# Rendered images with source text

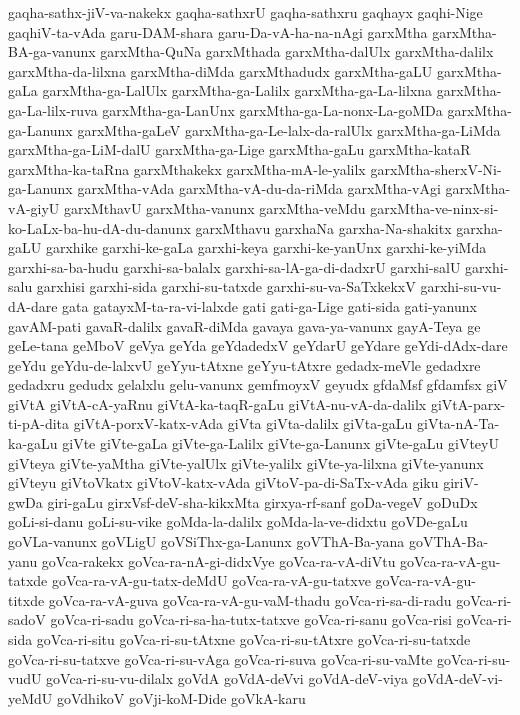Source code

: {gaqha-sathx-jiV-va-nakekx
gaqha-sathxrU
gaqha-sathxru
gaqhayx
gaqhi-Nige
gaqhiV-ta-vAda
garu-DAM-shara
garu-Da-vA-ha-na-nAgi
garxMtha
garxMtha-BA-ga-vanunx
garxMtha-QuNa
garxMthada
garxMtha-dalUlx
garxMtha-dalilx
garxMtha-da-lilxna
garxMtha-diMda
garxMthadudx
garxMtha-gaLU
garxMtha-gaLa
garxMtha-ga-LalUlx
garxMtha-ga-Lalilx
garxMtha-ga-La-lilxna
garxMtha-ga-La-lilx-ruva
garxMtha-ga-LanUnx
garxMtha-ga-La-nonx-La-goMDa
garxMtha-ga-Lanunx
garxMtha-gaLeV
garxMtha-ga-Le-lalx-da-ralUlx
garxMtha-ga-LiMda
garxMtha-ga-LiM-dalU
garxMtha-ga-Lige
garxMtha-gaLu
garxMtha-kataR
garxMtha-ka-taRna
garxMthakekx
garxMtha-mA-le-yalilx
garxMtha-sherxV-Ni-ga-Lanunx
garxMtha-vAda
garxMtha-vA-du-da-riMda
garxMtha-vAgi
garxMtha-vA-giyU
garxMthavU
garxMtha-vanunx
garxMtha-veMdu
garxMtha-ve-ninx-si-ko-LaLx-ba-hu-dA-du-danunx
garxMthavu
garxhaNa
garxha-Na-shakitx
garxha-gaLU
garxhike
garxhi-ke-gaLa
garxhi-keya
garxhi-ke-yanUnx
garxhi-ke-yiMda
garxhi-sa-ba-hudu
garxhi-sa-balalx
garxhi-sa-lA-ga-di-dadxrU
garxhi-salU
garxhi-salu
garxhisi
garxhi-sida
garxhi-su-tatxde
garxhi-su-va-SaTxkekxV
garxhi-su-vu-dA-dare
gata
gatayxM-ta-ra-vi-lalxde
gati
gati-ga-Lige
gati-sida
gati-yanunx
gavAM-pati
gavaR-dalilx
gavaR-diMda
gavaya
gava-ya-vanunx
gayA-Teya
ge
geLe-tana
geMboV
geVya
geYda
geYdadedxV
geYdarU
geYdare
geYdi-dAdx-dare
geYdu
geYdu-de-lalxvU
geYyu-tAtxne
geYyu-tAtxre
gedadx-meVle
gedadxre
gedadxru
gedudx
gelalxlu
gelu-vanunx
gemfmoyxV
geyudx
gfdaMsf
gfdamfsx
giV
giVtA
giVtA-cA-yaRnu
giVtA-ka-taqR-gaLu
giVtA-nu-vA-da-dalilx
giVtA-parx-ti-pA-dita
giVtA-porxV-katx-vAda
giVta
giVta-dalilx
giVta-gaLu
giVta-nA-Ta-ka-gaLu
giVte
giVte-gaLa
giVte-ga-Lalilx
giVte-ga-Lanunx
giVte-gaLu
giVteyU
giVteya
giVte-yaMtha
giVte-yalUlx
giVte-yalilx
giVte-ya-lilxna
giVte-yanunx
giVteyu
giVtoVkatx
giVtoV-katx-vAda
giVtoV-pa-di-SaTx-vAda
giku
giriV-gwDa
giri-gaLu
girxVsf-deV-sha-kikxMta
girxya-rf-sanf
goDa-vegeV
goDuDx
goLi-si-danu
goLi-su-vike
goMda-la-dalilx
goMda-la-ve-didxtu
goVDe-gaLu
goVLa-vanunx
goVLigU
goVSiThx-ga-Lanunx
goVThA-Ba-yana
goVThA-Ba-yanu
goVca-rakekx
goVca-ra-nA-gi-didxVye
goVca-ra-vA-diVtu
goVca-ra-vA-gu-tatxde
goVca-ra-vA-gu-tatx-deMdU
goVca-ra-vA-gu-tatxve
goVca-ra-vA-gu-titxde
goVca-ra-vA-guva
goVca-ra-vA-gu-vaM-thadu
goVca-ri-sa-di-radu
goVca-ri-sadoV
goVca-ri-sadu
goVca-ri-sa-ha-tutx-tatxve
goVca-ri-sanu
goVca-risi
goVca-ri-sida
goVca-ri-situ
goVca-ri-su-tAtxne
goVca-ri-su-tAtxre
goVca-ri-su-tatxde
goVca-ri-su-tatxve
goVca-ri-su-vAga
goVca-ri-suva
goVca-ri-su-vaMte
goVca-ri-su-vudU
goVca-ri-su-vu-dilalx
goVdA
goVdA-deVvi
goVdA-deV-viya
goVdA-deV-vi-yeMdU
goVdhikoV
goVji-koM-Dide
goVkA-karu
}
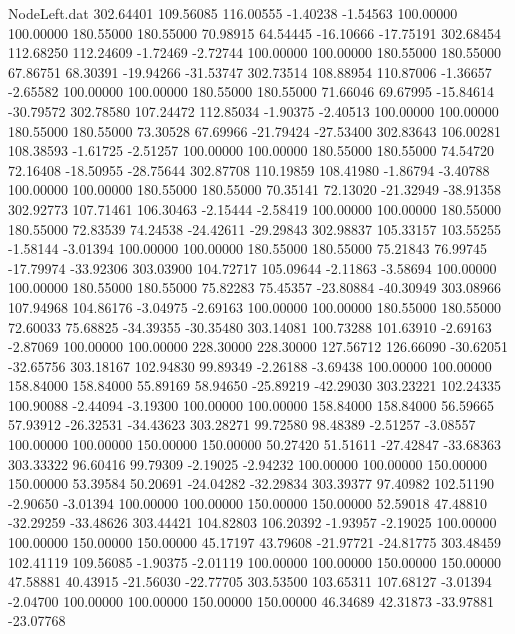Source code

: \begin{filecontents}{NodeLeft.dat}
 302.64401  109.56085  116.00555    -1.40238   -1.54563  100.00000  100.00000  180.55000  180.55000   70.98915   64.54445  -16.10666  -17.75191
 302.68454  112.68250  112.24609    -1.72469   -2.72744  100.00000  100.00000  180.55000  180.55000   67.86751   68.30391  -19.94266  -31.53747
 302.73514  108.88954  110.87006    -1.36657   -2.65582  100.00000  100.00000  180.55000  180.55000   71.66046   69.67995  -15.84614  -30.79572
 302.78580  107.24472  112.85034    -1.90375   -2.40513  100.00000  100.00000  180.55000  180.55000   73.30528   67.69966  -21.79424  -27.53400
 302.83643  106.00281  108.38593    -1.61725   -2.51257  100.00000  100.00000  180.55000  180.55000   74.54720   72.16408  -18.50955  -28.75644
 302.87708  110.19859  108.41980    -1.86794   -3.40788  100.00000  100.00000  180.55000  180.55000   70.35141   72.13020  -21.32949  -38.91358
 302.92773  107.71461  106.30463    -2.15444   -2.58419  100.00000  100.00000  180.55000  180.55000   72.83539   74.24538  -24.42611  -29.29843
 302.98837  105.33157  103.55255    -1.58144   -3.01394  100.00000  100.00000  180.55000  180.55000   75.21843   76.99745  -17.79974  -33.92306
 303.03900  104.72717  105.09644    -2.11863   -3.58694  100.00000  100.00000  180.55000  180.55000   75.82283   75.45357  -23.80884  -40.30949
 303.08966  107.94968  104.86176    -3.04975   -2.69163  100.00000  100.00000  180.55000  180.55000   72.60033   75.68825  -34.39355  -30.35480
 303.14081  100.73288  101.63910    -2.69163   -2.87069  100.00000  100.00000  228.30000  228.30000  127.56712  126.66090  -30.62051  -32.65756
 303.18167  102.94830   99.89349    -2.26188   -3.69438  100.00000  100.00000  158.84000  158.84000   55.89169   58.94650  -25.89219  -42.29030
 303.23221  102.24335  100.90088    -2.44094   -3.19300  100.00000  100.00000  158.84000  158.84000   56.59665   57.93912  -26.32531  -34.43623
 303.28271   99.72580   98.48389    -2.51257   -3.08557  100.00000  100.00000  150.00000  150.00000   50.27420   51.51611  -27.42847  -33.68363
 303.33322   96.60416   99.79309    -2.19025   -2.94232  100.00000  100.00000  150.00000  150.00000   53.39584   50.20691  -24.04282  -32.29834
 303.39377   97.40982  102.51190    -2.90650   -3.01394  100.00000  100.00000  150.00000  150.00000   52.59018   47.48810  -32.29259  -33.48626
 303.44421  104.82803  106.20392    -1.93957   -2.19025  100.00000  100.00000  150.00000  150.00000   45.17197   43.79608  -21.97721  -24.81775
 303.48459  102.41119  109.56085    -1.90375   -2.01119  100.00000  100.00000  150.00000  150.00000   47.58881   40.43915  -21.56030  -22.77705
 303.53500  103.65311  107.68127    -3.01394   -2.04700  100.00000  100.00000  150.00000  150.00000   46.34689   42.31873  -33.97881  -23.07768

\end{filecontents}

# THE PROBLEM
Once you have counted the lines of the records holding the string "dalilx", state that number with no other words.

# RESULT FOR THIS EXERCISE
5